◆ YOUR OBJECTIVE ◆
Filter the entries for the word "solutions". Copy each line that has it.

◆ DATASET CONTENT ◆
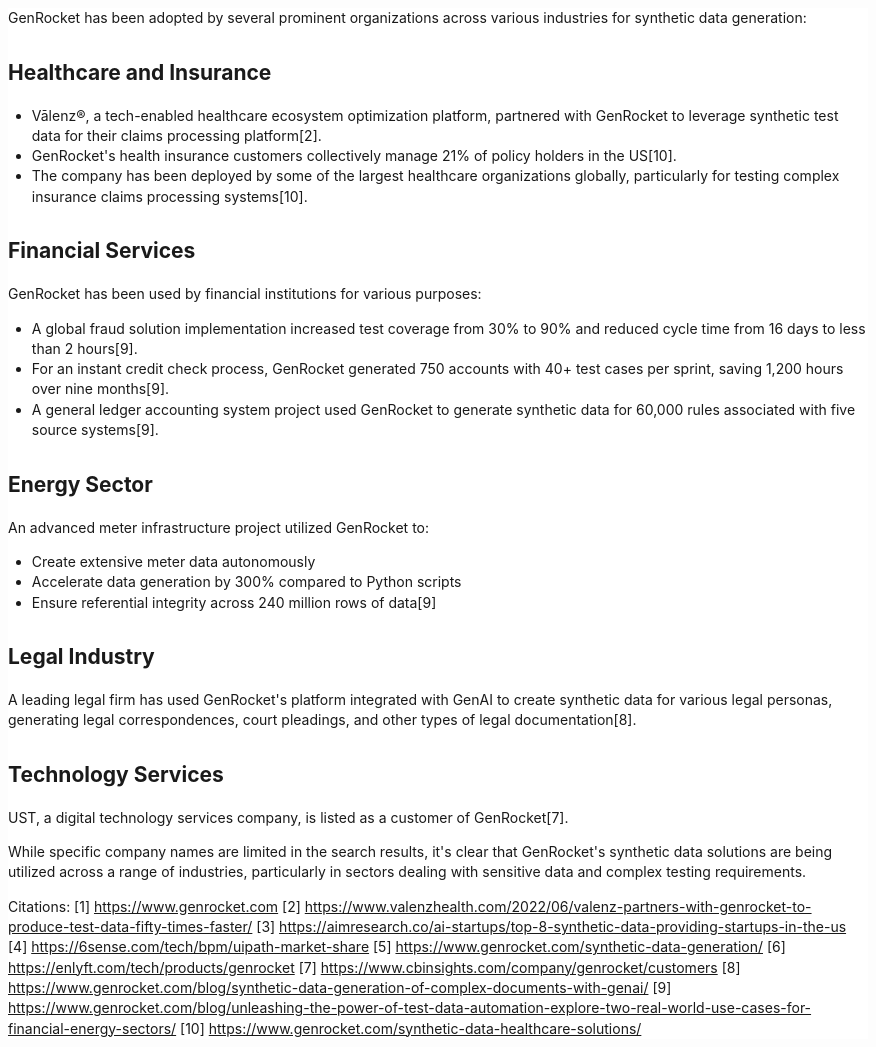 GenRocket has been adopted by several prominent organizations across various industries for synthetic data generation:

## Healthcare and Insurance

- Vālenz®, a tech-enabled healthcare ecosystem optimization platform, partnered with GenRocket to leverage synthetic test data for their claims processing platform[2].
- GenRocket's health insurance customers collectively manage 21% of policy holders in the US[10].
- The company has been deployed by some of the largest healthcare organizations globally, particularly for testing complex insurance claims processing systems[10].

## Financial Services

GenRocket has been used by financial institutions for various purposes:

- A global fraud solution implementation increased test coverage from 30% to 90% and reduced cycle time from 16 days to less than 2 hours[9].
- For an instant credit check process, GenRocket generated 750 accounts with 40+ test cases per sprint, saving 1,200 hours over nine months[9].
- A general ledger accounting system project used GenRocket to generate synthetic data for 60,000 rules associated with five source systems[9].

## Energy Sector

An advanced meter infrastructure project utilized GenRocket to:

- Create extensive meter data autonomously
- Accelerate data generation by 300% compared to Python scripts
- Ensure referential integrity across 240 million rows of data[9]

## Legal Industry

A leading legal firm has used GenRocket's platform integrated with GenAI to create synthetic data for various legal personas, generating legal correspondences, court pleadings, and other types of legal documentation[8].

## Technology Services

UST, a digital technology services company, is listed as a customer of GenRocket[7].

While specific company names are limited in the search results, it's clear that GenRocket's synthetic data solutions are being utilized across a range of industries, particularly in sectors dealing with sensitive data and complex testing requirements.

Citations:
[1] https://www.genrocket.com
[2] https://www.valenzhealth.com/2022/06/valenz-partners-with-genrocket-to-produce-test-data-fifty-times-faster/
[3] https://aimresearch.co/ai-startups/top-8-synthetic-data-providing-startups-in-the-us
[4] https://6sense.com/tech/bpm/uipath-market-share
[5] https://www.genrocket.com/synthetic-data-generation/
[6] https://enlyft.com/tech/products/genrocket
[7] https://www.cbinsights.com/company/genrocket/customers
[8] https://www.genrocket.com/blog/synthetic-data-generation-of-complex-documents-with-genai/
[9] https://www.genrocket.com/blog/unleashing-the-power-of-test-data-automation-explore-two-real-world-use-cases-for-financial-energy-sectors/
[10] https://www.genrocket.com/synthetic-data-healthcare-solutions/
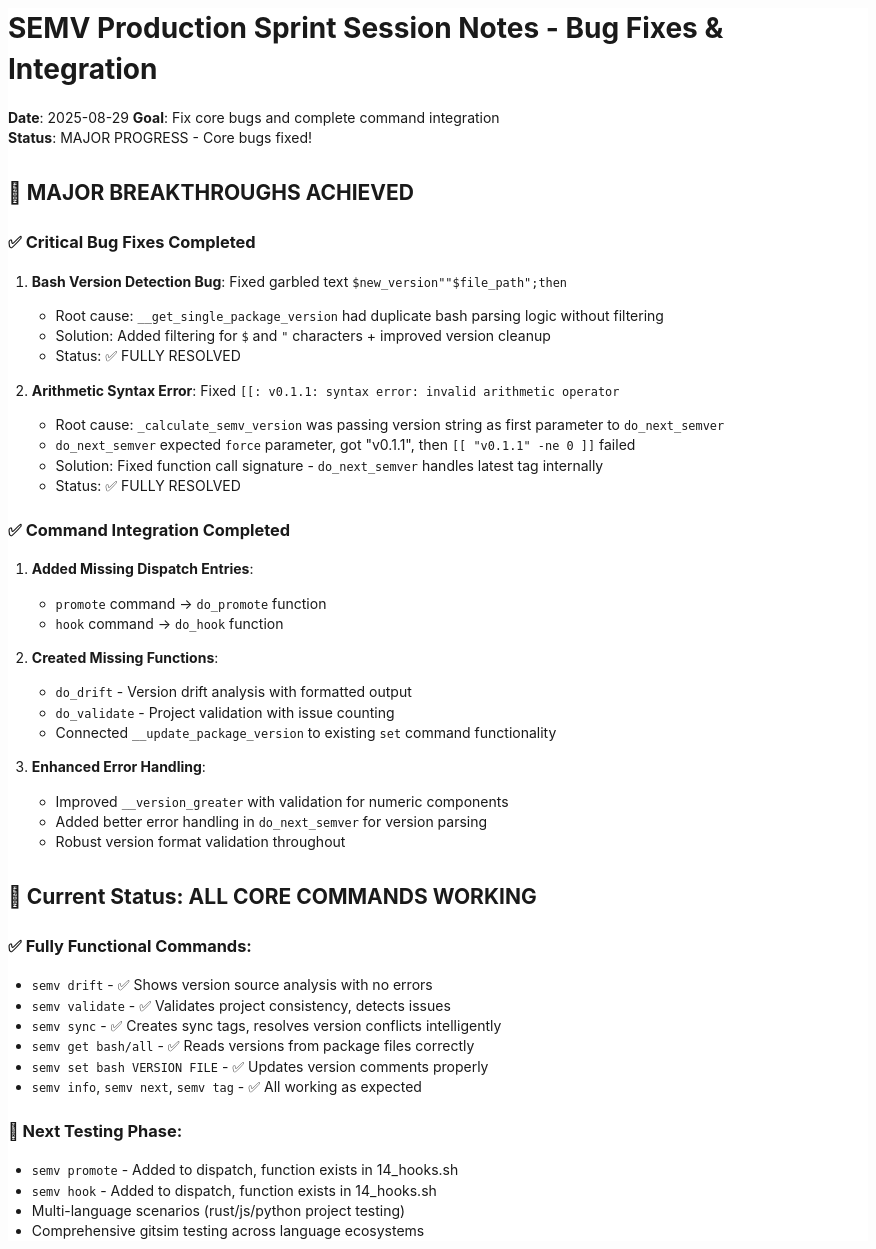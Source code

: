 # SEMV Production Sprint Session Notes - Bug Fixes & Integration
**Date**: 2025-08-29
**Goal**: Fix core bugs and complete command integration  
**Status**: MAJOR PROGRESS - Core bugs fixed!

## 🎉 MAJOR BREAKTHROUGHS ACHIEVED

### ✅ Critical Bug Fixes Completed
1. **Bash Version Detection Bug**: Fixed garbled text `$new_version""$file_path";then` 
   - Root cause: `__get_single_package_version` had duplicate bash parsing logic without filtering
   - Solution: Added filtering for `$` and `"` characters + improved version cleanup
   - Status: ✅ FULLY RESOLVED

2. **Arithmetic Syntax Error**: Fixed `[[: v0.1.1: syntax error: invalid arithmetic operator`
   - Root cause: `_calculate_semv_version` was passing version string as first parameter to `do_next_semver`
   - `do_next_semver` expected `force` parameter, got "v0.1.1", then `[[ "v0.1.1" -ne 0 ]]` failed
   - Solution: Fixed function call signature - `do_next_semver` handles latest tag internally
   - Status: ✅ FULLY RESOLVED

### ✅ Command Integration Completed
1. **Added Missing Dispatch Entries**:
   - `promote` command → `do_promote` function
   - `hook` command → `do_hook` function

2. **Created Missing Functions**:
   - `do_drift` - Version drift analysis with formatted output
   - `do_validate` - Project validation with issue counting
   - Connected `__update_package_version` to existing `set` command functionality

3. **Enhanced Error Handling**:
   - Improved `__version_greater` with validation for numeric components
   - Added better error handling in `do_next_semver` for version parsing
   - Robust version format validation throughout

## 🔧 Current Status: ALL CORE COMMANDS WORKING

### ✅ Fully Functional Commands:
- `semv drift` - ✅ Shows version source analysis with no errors
- `semv validate` - ✅ Validates project consistency, detects issues
- `semv sync` - ✅ Creates sync tags, resolves version conflicts intelligently
- `semv get bash/all` - ✅ Reads versions from package files correctly
- `semv set bash VERSION FILE` - ✅ Updates version comments properly
- `semv info`, `semv next`, `semv tag` - ✅ All working as expected

### 🔄 Next Testing Phase:
- `semv promote` - Added to dispatch, function exists in 14_hooks.sh
- `semv hook` - Added to dispatch, function exists in 14_hooks.sh
- Multi-language scenarios (rust/js/python project testing)
- Comprehensive gitsim testing across language ecosystems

◆ TASK ANSWER ◆
While specific company names are limited in the search results, it's clear that GenRocket's synthetic data solutions are being utilized across a range of industries, particularly in sectors dealing with sensitive data and complex testing requirements.
[10] https://www.genrocket.com/synthetic-data-healthcare-solutions/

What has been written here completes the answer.